[GIVEN RECORDS — start]

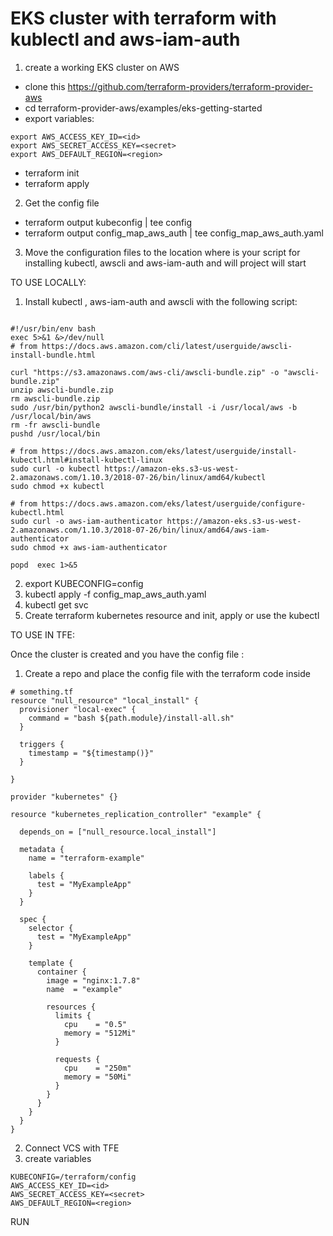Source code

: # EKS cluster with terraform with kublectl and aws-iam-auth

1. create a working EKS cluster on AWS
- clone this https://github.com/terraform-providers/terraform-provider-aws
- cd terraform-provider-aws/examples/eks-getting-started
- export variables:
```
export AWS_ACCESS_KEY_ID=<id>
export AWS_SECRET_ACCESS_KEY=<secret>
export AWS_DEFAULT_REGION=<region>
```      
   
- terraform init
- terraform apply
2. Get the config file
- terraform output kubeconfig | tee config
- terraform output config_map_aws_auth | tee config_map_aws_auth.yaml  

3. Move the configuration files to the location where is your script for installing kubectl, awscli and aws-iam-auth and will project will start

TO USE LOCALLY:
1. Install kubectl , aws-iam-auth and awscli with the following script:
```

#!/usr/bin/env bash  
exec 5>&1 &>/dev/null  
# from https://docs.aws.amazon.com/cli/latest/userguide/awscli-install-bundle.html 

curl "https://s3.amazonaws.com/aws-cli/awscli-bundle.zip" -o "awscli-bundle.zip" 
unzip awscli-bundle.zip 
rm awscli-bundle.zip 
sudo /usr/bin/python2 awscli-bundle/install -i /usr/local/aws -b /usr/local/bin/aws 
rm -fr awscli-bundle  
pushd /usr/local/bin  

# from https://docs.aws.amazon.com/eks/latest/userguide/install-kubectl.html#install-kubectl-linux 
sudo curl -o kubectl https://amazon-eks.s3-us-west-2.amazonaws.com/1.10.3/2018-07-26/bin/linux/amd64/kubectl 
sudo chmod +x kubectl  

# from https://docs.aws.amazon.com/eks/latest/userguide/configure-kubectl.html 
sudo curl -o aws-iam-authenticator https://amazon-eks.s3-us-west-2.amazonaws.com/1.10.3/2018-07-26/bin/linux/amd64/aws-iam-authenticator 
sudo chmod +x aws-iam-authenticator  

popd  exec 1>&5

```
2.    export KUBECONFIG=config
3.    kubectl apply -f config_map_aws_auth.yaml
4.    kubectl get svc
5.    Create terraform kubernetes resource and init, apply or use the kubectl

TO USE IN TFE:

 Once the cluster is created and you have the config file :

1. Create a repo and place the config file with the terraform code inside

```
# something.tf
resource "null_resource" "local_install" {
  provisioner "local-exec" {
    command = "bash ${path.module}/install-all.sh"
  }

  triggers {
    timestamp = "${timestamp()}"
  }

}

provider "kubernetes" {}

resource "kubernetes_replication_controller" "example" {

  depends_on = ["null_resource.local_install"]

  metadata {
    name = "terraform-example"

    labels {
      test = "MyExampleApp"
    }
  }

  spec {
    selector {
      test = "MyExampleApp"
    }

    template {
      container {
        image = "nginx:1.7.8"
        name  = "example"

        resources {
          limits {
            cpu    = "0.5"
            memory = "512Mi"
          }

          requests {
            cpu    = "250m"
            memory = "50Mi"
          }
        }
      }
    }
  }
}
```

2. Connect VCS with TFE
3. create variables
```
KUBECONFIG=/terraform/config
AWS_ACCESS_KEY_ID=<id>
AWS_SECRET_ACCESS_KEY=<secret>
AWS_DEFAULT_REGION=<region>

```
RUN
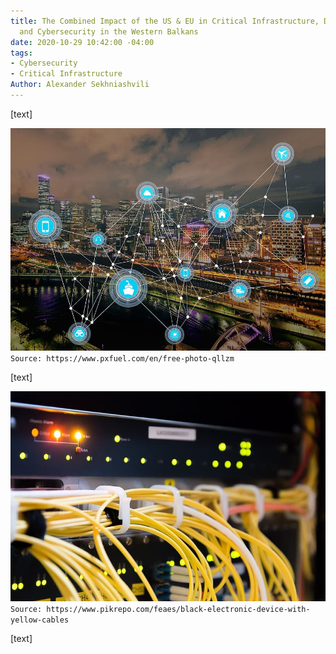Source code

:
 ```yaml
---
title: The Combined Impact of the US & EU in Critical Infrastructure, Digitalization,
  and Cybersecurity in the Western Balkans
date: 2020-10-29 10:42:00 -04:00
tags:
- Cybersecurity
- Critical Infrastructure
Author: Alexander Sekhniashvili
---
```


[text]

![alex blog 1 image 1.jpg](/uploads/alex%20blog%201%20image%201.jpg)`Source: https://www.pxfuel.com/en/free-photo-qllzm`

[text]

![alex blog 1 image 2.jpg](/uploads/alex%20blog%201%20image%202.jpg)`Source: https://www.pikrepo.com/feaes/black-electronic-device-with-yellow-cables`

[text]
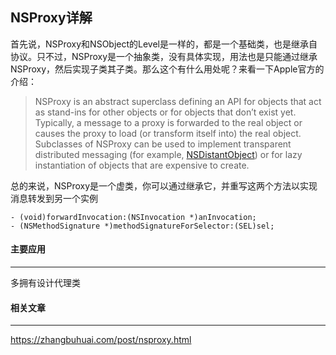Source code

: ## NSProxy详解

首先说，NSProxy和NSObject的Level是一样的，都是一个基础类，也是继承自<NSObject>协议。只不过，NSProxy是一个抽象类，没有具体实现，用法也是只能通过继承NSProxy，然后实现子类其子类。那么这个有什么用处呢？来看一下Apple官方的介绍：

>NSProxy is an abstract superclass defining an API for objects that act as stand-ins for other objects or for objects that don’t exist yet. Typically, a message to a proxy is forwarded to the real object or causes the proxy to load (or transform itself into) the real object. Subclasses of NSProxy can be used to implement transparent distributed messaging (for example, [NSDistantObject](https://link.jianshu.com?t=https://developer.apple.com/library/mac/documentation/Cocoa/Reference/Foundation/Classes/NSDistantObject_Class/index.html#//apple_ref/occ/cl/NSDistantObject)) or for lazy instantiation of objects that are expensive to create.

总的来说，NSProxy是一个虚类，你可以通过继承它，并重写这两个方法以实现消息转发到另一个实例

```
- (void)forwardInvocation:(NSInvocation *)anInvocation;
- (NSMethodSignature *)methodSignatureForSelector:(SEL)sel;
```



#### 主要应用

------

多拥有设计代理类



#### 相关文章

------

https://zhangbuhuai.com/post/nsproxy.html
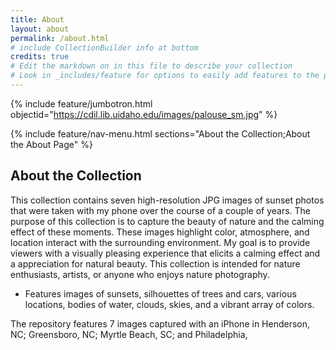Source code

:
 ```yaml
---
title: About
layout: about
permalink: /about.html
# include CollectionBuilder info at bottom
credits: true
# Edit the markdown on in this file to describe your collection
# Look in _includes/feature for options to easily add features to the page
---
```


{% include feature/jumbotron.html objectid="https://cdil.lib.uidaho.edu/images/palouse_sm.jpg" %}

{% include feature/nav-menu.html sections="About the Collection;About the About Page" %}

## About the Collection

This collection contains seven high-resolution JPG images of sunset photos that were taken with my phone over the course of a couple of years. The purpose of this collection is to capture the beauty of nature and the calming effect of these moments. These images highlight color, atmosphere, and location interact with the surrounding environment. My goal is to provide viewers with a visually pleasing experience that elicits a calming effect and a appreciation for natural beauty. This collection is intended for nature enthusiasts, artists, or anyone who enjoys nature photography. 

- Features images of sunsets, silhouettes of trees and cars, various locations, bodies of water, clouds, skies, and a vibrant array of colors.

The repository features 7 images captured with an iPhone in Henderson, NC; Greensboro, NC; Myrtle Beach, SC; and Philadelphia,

[GIVEN RECORDS — finish]

**ASSIGNMENT**: Take from the listing above each line in which the string "title" is found.

**WORKED SOLUTION**:
title: The Combined Impact of the US & EU in Critical Infrastructure, Digitalization,
title: About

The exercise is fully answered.